What you have to do: Filter the lines below, keeping each one that holds "full".

(Excerpts from a dataset)
┌────────
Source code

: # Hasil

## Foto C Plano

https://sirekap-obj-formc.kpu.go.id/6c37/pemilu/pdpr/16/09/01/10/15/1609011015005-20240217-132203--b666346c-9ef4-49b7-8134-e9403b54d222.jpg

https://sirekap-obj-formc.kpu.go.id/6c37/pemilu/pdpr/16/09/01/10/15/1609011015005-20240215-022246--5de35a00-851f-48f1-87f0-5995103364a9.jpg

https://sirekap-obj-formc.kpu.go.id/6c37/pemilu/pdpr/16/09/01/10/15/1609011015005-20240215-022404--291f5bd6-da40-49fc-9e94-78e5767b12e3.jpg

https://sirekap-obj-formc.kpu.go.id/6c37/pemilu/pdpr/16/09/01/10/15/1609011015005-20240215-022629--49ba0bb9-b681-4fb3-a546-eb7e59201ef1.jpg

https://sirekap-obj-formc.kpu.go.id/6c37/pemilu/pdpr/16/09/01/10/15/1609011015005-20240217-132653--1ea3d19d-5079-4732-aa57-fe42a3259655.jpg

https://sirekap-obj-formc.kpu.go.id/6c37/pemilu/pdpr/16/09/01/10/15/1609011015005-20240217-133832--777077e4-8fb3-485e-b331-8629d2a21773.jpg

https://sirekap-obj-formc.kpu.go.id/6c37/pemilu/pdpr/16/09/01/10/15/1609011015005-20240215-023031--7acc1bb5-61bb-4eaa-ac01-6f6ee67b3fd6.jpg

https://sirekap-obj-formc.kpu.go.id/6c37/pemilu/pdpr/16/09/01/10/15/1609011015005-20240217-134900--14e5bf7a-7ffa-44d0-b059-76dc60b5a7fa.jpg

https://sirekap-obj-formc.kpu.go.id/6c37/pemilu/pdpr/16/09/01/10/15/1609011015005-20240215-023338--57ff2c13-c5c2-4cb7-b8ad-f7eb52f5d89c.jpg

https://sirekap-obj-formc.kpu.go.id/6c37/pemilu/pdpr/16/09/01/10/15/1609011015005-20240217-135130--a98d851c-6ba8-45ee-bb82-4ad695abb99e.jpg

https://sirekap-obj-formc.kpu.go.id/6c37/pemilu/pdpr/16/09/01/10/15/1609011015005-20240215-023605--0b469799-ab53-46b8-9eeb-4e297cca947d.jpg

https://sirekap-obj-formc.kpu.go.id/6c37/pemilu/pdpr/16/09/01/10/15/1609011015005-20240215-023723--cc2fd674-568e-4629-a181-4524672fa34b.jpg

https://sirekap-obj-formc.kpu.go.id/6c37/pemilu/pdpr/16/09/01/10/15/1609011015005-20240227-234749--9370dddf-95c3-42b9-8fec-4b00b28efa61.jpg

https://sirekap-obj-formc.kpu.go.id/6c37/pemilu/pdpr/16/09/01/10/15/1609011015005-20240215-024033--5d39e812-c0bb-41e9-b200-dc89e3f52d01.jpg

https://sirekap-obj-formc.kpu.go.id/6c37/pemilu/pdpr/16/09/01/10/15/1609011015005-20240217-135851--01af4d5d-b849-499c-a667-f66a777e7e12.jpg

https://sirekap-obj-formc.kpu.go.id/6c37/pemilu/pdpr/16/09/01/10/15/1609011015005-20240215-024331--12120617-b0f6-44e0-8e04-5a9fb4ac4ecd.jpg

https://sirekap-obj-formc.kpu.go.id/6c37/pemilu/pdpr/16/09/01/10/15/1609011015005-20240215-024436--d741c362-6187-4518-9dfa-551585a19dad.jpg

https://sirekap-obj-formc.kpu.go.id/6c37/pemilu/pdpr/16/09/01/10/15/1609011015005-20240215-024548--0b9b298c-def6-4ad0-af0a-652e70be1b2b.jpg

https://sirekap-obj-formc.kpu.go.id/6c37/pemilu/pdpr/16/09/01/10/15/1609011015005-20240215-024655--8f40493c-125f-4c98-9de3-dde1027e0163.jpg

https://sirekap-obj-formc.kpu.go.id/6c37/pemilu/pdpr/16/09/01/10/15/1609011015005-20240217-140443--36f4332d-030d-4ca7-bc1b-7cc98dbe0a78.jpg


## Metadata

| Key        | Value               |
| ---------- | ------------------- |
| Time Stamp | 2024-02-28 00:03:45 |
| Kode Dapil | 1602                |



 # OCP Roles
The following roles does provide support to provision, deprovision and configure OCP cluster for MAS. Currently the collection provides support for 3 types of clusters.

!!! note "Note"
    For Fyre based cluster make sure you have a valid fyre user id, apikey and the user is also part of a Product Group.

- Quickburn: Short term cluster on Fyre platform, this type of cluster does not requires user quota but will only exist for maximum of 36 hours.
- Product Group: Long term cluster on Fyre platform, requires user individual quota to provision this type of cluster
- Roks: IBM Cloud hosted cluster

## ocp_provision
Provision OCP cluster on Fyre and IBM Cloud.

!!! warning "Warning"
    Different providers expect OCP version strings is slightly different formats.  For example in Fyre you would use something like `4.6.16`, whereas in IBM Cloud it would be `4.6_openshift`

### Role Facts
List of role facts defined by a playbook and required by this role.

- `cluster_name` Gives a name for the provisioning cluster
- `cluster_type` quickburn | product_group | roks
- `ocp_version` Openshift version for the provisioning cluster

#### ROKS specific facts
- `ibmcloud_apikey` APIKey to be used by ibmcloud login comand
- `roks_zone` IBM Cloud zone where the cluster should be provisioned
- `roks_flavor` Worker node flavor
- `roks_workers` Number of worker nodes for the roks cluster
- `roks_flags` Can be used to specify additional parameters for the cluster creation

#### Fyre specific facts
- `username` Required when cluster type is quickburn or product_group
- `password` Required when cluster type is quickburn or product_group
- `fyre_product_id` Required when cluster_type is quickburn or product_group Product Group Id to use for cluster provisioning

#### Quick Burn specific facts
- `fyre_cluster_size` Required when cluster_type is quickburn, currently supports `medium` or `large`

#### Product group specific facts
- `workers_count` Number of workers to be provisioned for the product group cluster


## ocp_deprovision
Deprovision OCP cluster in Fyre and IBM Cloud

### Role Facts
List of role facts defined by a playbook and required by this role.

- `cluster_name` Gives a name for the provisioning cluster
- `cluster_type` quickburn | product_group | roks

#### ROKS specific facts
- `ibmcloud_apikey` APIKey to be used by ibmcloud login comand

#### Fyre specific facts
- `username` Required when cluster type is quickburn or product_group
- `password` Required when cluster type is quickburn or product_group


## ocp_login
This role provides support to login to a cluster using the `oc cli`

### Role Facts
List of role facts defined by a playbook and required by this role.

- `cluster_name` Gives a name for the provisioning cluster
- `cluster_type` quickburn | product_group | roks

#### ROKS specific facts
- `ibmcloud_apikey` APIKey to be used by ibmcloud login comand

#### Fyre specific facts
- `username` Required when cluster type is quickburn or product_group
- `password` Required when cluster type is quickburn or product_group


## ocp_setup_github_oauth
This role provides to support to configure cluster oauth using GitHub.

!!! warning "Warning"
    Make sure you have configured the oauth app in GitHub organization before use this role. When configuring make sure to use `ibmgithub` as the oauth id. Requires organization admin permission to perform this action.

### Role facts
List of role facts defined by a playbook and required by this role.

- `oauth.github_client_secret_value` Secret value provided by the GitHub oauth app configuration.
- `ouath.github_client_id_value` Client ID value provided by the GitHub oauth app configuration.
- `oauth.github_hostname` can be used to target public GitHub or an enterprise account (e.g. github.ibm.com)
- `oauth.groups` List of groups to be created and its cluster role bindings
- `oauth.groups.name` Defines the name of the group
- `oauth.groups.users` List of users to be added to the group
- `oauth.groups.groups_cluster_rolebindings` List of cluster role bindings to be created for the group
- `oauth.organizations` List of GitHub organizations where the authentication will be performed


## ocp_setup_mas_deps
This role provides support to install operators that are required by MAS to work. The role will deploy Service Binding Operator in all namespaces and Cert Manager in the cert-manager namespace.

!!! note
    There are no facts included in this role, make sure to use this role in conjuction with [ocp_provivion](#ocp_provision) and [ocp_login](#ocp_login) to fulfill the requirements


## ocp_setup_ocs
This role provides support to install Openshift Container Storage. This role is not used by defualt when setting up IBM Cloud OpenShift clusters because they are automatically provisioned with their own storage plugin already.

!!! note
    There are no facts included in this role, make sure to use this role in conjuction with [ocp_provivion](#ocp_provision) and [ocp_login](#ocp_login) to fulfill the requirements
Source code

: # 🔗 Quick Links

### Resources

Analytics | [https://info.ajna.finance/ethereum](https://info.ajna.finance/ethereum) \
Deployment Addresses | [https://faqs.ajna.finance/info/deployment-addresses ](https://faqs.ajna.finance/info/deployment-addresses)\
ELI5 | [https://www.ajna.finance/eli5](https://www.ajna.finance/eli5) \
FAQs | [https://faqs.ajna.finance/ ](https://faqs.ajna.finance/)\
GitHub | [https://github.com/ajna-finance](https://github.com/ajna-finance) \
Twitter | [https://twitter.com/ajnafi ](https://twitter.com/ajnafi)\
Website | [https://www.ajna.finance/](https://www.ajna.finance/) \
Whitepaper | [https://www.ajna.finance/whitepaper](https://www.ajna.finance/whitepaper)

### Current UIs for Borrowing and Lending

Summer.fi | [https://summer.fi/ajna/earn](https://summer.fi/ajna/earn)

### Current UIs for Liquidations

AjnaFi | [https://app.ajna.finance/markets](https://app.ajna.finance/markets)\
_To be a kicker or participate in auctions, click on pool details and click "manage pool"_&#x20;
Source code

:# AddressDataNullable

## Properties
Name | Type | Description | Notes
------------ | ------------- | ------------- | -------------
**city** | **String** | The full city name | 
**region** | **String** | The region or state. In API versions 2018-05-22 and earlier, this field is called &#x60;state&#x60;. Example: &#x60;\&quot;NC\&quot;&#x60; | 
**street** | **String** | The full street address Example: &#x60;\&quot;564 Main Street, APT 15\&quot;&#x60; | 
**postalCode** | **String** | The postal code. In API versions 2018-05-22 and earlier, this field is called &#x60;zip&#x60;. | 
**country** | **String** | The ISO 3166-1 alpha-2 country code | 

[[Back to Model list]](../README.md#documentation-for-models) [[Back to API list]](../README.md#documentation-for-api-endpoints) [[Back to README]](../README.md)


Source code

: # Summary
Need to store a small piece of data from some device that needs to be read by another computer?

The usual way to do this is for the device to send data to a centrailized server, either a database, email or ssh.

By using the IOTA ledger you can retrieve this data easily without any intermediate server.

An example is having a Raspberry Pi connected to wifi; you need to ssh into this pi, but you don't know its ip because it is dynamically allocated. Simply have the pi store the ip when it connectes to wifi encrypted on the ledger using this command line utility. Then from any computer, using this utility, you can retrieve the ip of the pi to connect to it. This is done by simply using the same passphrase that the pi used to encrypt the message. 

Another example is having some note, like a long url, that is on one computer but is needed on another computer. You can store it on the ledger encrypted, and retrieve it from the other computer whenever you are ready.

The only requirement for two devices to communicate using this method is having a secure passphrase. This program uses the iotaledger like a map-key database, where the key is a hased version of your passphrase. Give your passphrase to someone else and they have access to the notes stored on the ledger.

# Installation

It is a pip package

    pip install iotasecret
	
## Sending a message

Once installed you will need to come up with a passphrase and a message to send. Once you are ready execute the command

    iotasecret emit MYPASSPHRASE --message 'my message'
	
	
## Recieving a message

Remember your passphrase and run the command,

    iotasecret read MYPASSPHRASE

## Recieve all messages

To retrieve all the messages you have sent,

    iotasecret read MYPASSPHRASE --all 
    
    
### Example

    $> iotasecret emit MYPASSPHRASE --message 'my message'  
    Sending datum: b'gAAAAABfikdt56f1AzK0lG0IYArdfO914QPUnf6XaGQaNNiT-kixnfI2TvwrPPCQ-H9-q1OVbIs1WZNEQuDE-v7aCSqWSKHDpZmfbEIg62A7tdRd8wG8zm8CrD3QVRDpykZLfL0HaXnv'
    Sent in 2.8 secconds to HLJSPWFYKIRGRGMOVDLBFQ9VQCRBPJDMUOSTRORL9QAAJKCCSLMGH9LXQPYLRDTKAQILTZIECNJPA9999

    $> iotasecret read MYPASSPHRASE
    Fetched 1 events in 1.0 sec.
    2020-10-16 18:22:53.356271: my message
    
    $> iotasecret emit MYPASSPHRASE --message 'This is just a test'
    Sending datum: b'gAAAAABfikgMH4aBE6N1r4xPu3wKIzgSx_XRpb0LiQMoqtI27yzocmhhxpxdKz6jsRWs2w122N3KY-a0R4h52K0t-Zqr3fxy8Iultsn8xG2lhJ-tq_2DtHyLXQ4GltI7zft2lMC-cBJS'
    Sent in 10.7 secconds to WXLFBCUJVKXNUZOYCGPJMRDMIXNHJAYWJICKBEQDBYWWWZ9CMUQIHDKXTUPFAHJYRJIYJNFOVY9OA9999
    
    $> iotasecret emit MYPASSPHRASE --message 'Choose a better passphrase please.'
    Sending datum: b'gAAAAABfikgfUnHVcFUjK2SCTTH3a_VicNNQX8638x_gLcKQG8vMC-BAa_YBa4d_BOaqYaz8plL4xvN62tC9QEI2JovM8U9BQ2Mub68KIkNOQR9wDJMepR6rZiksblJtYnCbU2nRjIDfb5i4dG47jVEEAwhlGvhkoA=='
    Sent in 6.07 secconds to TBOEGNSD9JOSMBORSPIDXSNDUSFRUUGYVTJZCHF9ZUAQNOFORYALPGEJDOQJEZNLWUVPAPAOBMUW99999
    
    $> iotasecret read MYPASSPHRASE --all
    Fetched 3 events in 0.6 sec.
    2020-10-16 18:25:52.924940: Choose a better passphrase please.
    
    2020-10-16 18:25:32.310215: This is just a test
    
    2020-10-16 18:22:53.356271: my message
└────────
Answer:
**city** | **String** | The full city name | 
**street** | **String** | The full street address Example: &#x60;\&quot;564 Main Street, APT 15\&quot;&#x60; | 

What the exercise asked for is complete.